Most if not all of the research I conduct involves computational modeling of memory in some form. Even purely empirical projects often involve testing the predictions of computational models.
While computational modeling is not the most popular topic in memory research, it allows researchers to get away from the “20 questions with nature” game and think more broadly about how memory works. We can manipulate variables in our experiments one at a time and still learn something, but the learning will be too incremental to make real progress in our understanding.
Computational modeling, in contrast, allows for us to explore everything that a memory theory needs to specify: learning, representation, retrieval, and decision-making. We can make a variety of assumptions in each of these stages and directly observe how well models can capture the data. And when I say “data” here, I don’t even mean one particular dataset – we can think globally and capture a range of data, even ones collected from different labs.
The computational modeling I do can fit into a few of the different categories I describe below.
Interference, Representation, and Retrieval in Recognition Memory
If you were to ask most people in the field about models of recognition memory, they would likely have volumes to say about signal detection theory (SDT) or the dual process signal detection (DPSD) model.
While these models are useful models, they primarily specify the decision stage of memory. While they specify decision variables such as distributions of familiarity or high-threshold recollection, neither of these models specify how these decision variables are generated.
The reason why this is consequential is because our most fundamental question about memory, namely “what causes forgetting?“, can’t really be answered by such models.
Most memory researchers today are of the consensus that interference is what is primarily responsible for forgetting. But it is still not necessarily clear what causes interference.
Much of the work I have done attempts to get at this question. I have used global matching models, which assume that retrieval operates by matching the memory cues against the entirety of memory in parallel to produce a measure of “global similarity” – how similar the cues are to memory as a whole, which then drives a decision process. The field has generally emerged on a consensus that this is how recognition operates and the majority of process models of recognition memory employ global matching. These include the Minerva 2 (Hintzman, 1988), Search of Associative Memory (SAM: Gillund & Shiffrin, 1984), Theory of Distributed Associative Memory (TODAM: Murdock, 1982, 1997), Retrieving Effectively from Memory (REM: Shiffrin & Steyvers, 1997), and the Generalized Context Model (Nosofsky, 1988).

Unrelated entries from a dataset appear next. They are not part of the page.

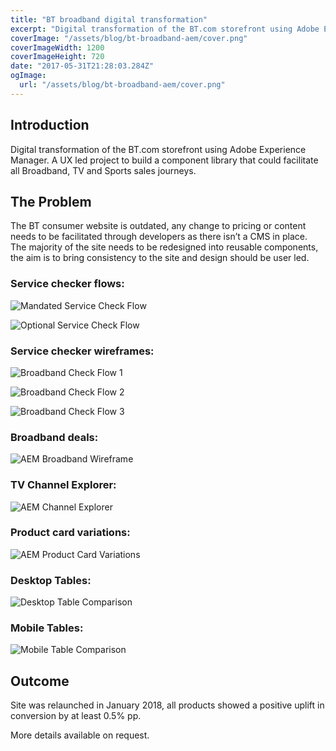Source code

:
 ```yaml
---
title: "BT broadband digital transformation"
excerpt: "Digital transformation of the BT.com storefront using Adobe Experience Manager. A UX led project to build a component library that could facilitate all Broadband, TV and Sports sales journeys."
coverImage: "/assets/blog/bt-broadband-aem/cover.png"
coverImageWidth: 1200
coverImageHeight: 720
date: "2017-05-31T21:28:03.284Z"
ogImage:
  url: "/assets/blog/bt-broadband-aem/cover.png"
---
```


## Introduction

Digital transformation of the BT.com storefront using Adobe Experience Manager. A UX led project to build a component library that could facilitate all Broadband, TV and Sports sales journeys.

## The Problem

The BT consumer website is outdated, any change to pricing or content needs to be facilitated through developers as there isn’t a CMS in place. The majority of the site needs to be redesigned into reusable components, the aim is to bring consistency to the site and design should be user led.

### Service checker flows:

![Mandated Service Check Flow](/assets/blog/bt-broadband-aem/Mandated-Service-Check-Flow.jpg|1200|758|double)

![Optional Service Check Flow](/assets/blog/bt-broadband-aem/Optional-Service-Check-Flow.jpg|1200|758|double)

### Service checker wireframes:

![Broadband Check Flow 1](/assets/blog/bt-broadband-aem/AEM-Broadband-Service-Check-1.jpg|1200|1476|triple)

![Broadband Check Flow 2](/assets/blog/bt-broadband-aem/AEM-Broadband-Service-Check-2.jpg|1200|1476|triple)

![Broadband Check Flow 3](/assets/blog/bt-broadband-aem/AEM-Broadband-Service-Check-3.jpg|1200|1476|triple)

### Broadband deals:

![AEM Broadband Wireframe](/assets/blog/bt-broadband-aem/AEM-Broadband-Wireframe.jpg|1200|1851|single)

### TV Channel Explorer:

![AEM Channel Explorer](/assets/blog/bt-broadband-aem/AEM-Channel-Explorer.jpg|1200|766|single)

### Product card variations:

![AEM Product Card Variations](/assets/blog/bt-broadband-aem/AEM-Product-Card-Variations.jpg|1200|2173|single)

### Desktop Tables:

![Desktop Table Comparison](/assets/blog/bt-broadband-aem/desktop-Table-Comparison.jpg|1200|954|single)

### Mobile Tables:

![Mobile Table Comparison](/assets/blog/bt-broadband-aem/Mobile-Table-Comparison.jpg|1200|1996|single)

## Outcome

Site was relaunched in January 2018, all products showed a positive uplift in conversion by at least 0.5% pp.

More details available on request.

Still, a number of remaining questions persist. What representations underlie the global similarity computation? How do such models perform with more sophisticated decision-making models? Several of these models were evaluated qualitatively against manipulations such as list length and category length, but were not applied in a more comprehensive manner. Much of my work has explored these questions, and I will detail the highlights below:
- My dissertation work concerned a measurement of sources of interference within a matrix model I developed with my adviser Simon Dennis. Prior to my time, there was a debate as to whether interference was comprised from the other items on a study list (item-noise) or the prior contexts in which items were experienced (context-noise, e.g. Dennis & Humphreys, 2001). I applied our model using hierarchical Bayesian techniques to ten recognition memory datasets which comprised manipulations of list length, list strength, stimulus type, and word frequency, in both item and associative recognition. Despite this broad range of constraints, the parameter estimates of the model strongly suggested that interference was dominated by the prior contexts in which an item was experienced (context-noise and background-noise). However, this depended somewhat on the stimulus type, with more confusable and similar items being somewhat more susceptible to item-noise. Some of these datasets also included my first publication, which were on the list-strength effect (Osth & Dennis, 2015, Psychological Review).
- I extended the Osth and Dennis (2015) model in a number of subsequent publications. One constraint we did not include was the finding that performance declines across test trials, a finding which has been attributed to item-noise from learning the test items (Criss, Malmberg, & Shiffrin, 2011; Gillund & Shiffrin, 1984). We applied the model at the level of individual test trials while simultaneously modeling decisions with the diffusion decision model (DDM) to account for retrieval latency distributions (see “Decision-Making in Episodic Memory” below for more information). We found strong support here for the idea that the decline in performance was actually due to changes in the episodic context that occur as a consequence of memory retrieval. We were also able to account for a number of other puzzling findings, such as the finding that lexical decision trials do not impair performance and how list strength can modulate the decline in performance through testing (Osth, Jansson, Dennis, & Heathcote, 2018, Cognitive Psychology).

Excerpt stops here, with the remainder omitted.